Starting at the line with "Trump denies putting" and going on through the line with "US presidential election.", reproduce each line in the records below exactly and nothing more.
★ ★ ★
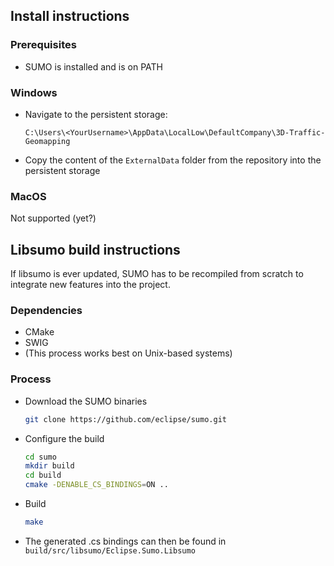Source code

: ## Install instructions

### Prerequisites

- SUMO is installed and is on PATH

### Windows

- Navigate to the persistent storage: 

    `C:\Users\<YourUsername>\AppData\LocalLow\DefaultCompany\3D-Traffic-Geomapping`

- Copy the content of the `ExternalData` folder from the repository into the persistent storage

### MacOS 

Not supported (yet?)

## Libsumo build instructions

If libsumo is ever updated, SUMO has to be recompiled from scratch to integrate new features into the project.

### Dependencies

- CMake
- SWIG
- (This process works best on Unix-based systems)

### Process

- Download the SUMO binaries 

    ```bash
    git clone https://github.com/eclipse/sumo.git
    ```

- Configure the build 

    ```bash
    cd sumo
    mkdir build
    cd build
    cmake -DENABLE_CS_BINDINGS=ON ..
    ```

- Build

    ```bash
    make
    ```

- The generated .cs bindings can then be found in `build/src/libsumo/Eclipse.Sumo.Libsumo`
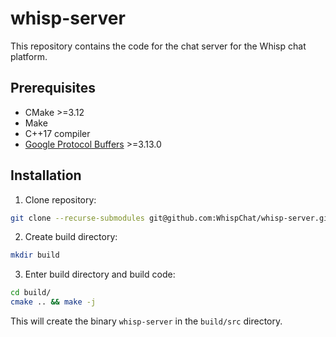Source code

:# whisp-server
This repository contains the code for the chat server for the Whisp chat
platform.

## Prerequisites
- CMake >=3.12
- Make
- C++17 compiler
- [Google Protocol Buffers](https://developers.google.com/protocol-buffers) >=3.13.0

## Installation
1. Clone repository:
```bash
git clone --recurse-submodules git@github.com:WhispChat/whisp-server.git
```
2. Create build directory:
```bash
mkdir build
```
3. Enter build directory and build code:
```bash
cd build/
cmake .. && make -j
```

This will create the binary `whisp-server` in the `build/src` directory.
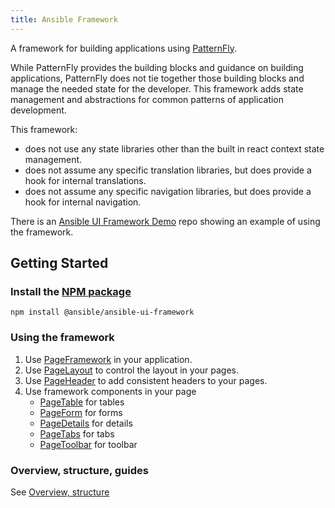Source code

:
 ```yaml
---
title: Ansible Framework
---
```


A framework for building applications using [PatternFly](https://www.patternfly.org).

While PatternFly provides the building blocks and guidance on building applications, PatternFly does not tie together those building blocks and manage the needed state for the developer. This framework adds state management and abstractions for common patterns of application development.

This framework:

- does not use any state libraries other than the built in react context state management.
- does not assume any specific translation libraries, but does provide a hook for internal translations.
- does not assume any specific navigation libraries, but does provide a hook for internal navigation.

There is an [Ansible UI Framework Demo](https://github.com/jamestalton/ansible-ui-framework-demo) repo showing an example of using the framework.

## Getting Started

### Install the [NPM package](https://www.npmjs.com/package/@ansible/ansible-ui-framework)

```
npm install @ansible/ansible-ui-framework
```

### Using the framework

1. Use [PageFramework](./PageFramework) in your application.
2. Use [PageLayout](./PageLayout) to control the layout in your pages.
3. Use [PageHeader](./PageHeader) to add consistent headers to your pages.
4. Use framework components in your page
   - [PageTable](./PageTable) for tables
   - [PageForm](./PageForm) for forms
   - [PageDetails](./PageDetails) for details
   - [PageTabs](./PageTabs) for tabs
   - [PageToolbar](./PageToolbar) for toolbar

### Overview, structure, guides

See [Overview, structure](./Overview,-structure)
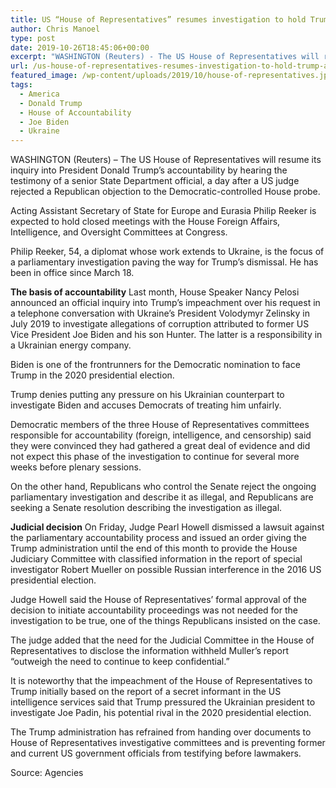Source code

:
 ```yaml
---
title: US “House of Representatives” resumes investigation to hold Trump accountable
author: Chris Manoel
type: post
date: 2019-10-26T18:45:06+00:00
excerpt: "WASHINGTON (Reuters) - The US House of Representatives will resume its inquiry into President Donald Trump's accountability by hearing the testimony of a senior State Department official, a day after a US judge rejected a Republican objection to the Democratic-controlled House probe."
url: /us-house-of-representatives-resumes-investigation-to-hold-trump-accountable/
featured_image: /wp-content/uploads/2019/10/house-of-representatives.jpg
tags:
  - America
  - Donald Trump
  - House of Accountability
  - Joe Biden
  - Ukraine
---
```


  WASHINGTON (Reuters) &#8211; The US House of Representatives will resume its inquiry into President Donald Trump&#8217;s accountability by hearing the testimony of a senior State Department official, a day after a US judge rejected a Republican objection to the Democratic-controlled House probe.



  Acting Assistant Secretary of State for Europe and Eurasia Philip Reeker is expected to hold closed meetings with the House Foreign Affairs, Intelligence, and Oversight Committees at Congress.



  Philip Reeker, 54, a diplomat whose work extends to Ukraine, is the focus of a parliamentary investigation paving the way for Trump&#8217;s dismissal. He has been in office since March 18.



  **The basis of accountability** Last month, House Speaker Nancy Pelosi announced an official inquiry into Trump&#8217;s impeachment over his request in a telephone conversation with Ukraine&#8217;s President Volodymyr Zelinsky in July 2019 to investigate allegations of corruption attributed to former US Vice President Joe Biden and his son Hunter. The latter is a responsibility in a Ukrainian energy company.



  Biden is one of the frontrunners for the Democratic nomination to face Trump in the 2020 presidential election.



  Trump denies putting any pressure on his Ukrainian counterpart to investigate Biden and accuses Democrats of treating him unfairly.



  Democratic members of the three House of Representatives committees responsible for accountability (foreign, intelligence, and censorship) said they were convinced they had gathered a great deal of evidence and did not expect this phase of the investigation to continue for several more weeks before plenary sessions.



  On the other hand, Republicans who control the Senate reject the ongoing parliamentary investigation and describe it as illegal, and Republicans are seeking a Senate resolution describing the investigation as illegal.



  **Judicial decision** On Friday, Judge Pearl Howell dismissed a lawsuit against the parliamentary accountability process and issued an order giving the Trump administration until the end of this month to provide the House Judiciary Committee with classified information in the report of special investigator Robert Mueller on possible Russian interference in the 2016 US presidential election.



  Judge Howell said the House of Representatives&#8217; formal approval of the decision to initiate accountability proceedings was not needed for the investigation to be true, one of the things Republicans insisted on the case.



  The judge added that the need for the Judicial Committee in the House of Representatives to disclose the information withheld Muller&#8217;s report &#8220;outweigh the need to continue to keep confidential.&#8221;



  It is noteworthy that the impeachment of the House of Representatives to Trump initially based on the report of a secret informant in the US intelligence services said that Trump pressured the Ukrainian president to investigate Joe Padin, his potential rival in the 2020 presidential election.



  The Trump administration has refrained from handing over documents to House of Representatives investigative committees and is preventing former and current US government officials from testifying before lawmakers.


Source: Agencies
★ ★ ★
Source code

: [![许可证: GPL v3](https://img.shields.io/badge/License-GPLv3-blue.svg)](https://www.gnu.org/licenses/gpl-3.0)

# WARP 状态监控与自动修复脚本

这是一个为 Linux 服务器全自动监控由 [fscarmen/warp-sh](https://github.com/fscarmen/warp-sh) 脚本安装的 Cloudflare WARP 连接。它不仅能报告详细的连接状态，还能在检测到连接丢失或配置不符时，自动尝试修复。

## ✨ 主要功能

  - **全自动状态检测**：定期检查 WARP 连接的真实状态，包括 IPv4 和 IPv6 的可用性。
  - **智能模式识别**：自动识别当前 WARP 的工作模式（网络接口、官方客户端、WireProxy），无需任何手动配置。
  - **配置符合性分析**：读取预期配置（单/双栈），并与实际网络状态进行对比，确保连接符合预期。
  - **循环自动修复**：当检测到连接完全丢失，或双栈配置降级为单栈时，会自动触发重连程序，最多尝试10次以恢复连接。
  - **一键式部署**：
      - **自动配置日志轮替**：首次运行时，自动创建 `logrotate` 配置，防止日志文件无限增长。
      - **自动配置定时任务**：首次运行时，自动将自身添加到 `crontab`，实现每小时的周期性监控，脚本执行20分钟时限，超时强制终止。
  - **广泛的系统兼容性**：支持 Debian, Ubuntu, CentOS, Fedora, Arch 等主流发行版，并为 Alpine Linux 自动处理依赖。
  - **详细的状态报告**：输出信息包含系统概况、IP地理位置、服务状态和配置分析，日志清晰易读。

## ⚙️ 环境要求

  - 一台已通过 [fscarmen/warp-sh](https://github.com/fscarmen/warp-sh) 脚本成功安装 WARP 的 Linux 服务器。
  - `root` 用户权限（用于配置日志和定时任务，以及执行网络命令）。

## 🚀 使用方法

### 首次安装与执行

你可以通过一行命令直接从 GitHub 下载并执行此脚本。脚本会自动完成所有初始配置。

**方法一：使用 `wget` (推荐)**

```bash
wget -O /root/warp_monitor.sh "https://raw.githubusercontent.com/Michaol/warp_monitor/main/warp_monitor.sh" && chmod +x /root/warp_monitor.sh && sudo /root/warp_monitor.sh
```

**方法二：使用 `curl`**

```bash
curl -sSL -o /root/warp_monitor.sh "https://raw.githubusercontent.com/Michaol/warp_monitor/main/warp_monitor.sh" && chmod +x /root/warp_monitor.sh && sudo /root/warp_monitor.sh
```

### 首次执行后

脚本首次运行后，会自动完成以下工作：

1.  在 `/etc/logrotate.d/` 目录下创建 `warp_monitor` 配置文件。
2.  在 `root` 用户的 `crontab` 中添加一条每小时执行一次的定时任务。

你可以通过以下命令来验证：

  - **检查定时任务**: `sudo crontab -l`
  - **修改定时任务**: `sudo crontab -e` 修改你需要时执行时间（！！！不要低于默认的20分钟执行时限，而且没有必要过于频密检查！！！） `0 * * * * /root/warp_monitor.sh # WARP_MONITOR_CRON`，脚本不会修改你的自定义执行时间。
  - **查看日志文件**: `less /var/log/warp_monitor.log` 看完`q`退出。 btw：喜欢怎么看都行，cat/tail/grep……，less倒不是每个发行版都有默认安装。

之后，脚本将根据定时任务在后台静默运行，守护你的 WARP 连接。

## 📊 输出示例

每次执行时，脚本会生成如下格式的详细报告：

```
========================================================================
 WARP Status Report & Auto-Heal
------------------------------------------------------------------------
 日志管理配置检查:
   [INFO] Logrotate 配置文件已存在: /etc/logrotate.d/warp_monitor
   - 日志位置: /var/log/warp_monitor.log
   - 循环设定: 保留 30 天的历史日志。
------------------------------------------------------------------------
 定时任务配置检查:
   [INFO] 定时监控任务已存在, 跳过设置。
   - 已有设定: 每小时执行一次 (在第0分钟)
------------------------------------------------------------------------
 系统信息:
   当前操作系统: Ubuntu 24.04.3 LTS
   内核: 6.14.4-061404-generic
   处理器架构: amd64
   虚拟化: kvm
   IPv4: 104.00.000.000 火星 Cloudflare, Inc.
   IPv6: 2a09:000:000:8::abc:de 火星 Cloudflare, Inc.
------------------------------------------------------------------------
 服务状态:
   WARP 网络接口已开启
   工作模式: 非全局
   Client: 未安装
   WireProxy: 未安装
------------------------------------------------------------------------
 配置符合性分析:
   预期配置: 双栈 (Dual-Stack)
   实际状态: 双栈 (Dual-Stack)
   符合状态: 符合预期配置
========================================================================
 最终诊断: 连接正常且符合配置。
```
★ ★ ★
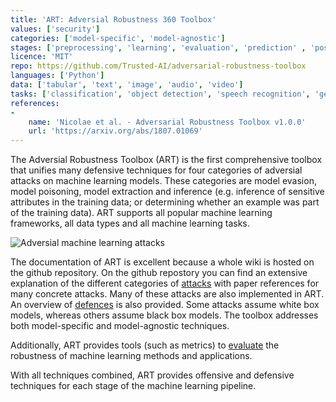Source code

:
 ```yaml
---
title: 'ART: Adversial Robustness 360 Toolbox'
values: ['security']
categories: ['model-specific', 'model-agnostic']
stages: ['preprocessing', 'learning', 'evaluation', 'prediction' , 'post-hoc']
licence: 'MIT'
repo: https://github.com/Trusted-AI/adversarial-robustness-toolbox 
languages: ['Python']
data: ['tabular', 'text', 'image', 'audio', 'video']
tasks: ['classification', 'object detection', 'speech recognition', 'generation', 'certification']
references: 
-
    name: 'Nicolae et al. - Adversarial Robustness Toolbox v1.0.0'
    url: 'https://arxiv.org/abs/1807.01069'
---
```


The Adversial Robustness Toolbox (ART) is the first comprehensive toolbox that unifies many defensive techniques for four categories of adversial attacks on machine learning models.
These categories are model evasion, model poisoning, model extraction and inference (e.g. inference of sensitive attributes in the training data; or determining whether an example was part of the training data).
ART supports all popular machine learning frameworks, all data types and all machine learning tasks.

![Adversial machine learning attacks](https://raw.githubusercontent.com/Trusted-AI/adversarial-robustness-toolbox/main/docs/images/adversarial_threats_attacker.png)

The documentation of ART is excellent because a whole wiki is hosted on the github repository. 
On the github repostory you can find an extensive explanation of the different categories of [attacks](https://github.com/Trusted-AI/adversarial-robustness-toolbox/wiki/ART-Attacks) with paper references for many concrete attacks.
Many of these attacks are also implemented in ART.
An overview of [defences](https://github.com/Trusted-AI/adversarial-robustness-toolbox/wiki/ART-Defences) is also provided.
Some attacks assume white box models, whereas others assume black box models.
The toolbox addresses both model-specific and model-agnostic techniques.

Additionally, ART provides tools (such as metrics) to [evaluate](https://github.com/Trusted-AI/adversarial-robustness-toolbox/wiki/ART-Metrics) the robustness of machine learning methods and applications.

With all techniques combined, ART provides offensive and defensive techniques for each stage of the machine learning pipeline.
★ ★ ★
**OUTPUT FOR THIS EXERCISE**.
  Trump denies putting any pressure on his Ukrainian counterpart to investigate Biden and accuses Democrats of treating him unfairly.



  Democratic members of the three House of Representatives committees responsible for accountability (foreign, intelligence, and censorship) said they were convinced they had gathered a great deal of evidence and did not expect this phase of the investigation to continue for several more weeks before plenary sessions.



  On the other hand, Republicans who control the Senate reject the ongoing parliamentary investigation and describe it as illegal, and Republicans are seeking a Senate resolution describing the investigation as illegal.



  **Judicial decision** On Friday, Judge Pearl Howell dismissed a lawsuit against the parliamentary accountability process and issued an order giving the Trump administration until the end of this month to provide the House Judiciary Committee with classified information in the report of special investigator Robert Mueller on possible Russian interference in the 2016 US presidential election.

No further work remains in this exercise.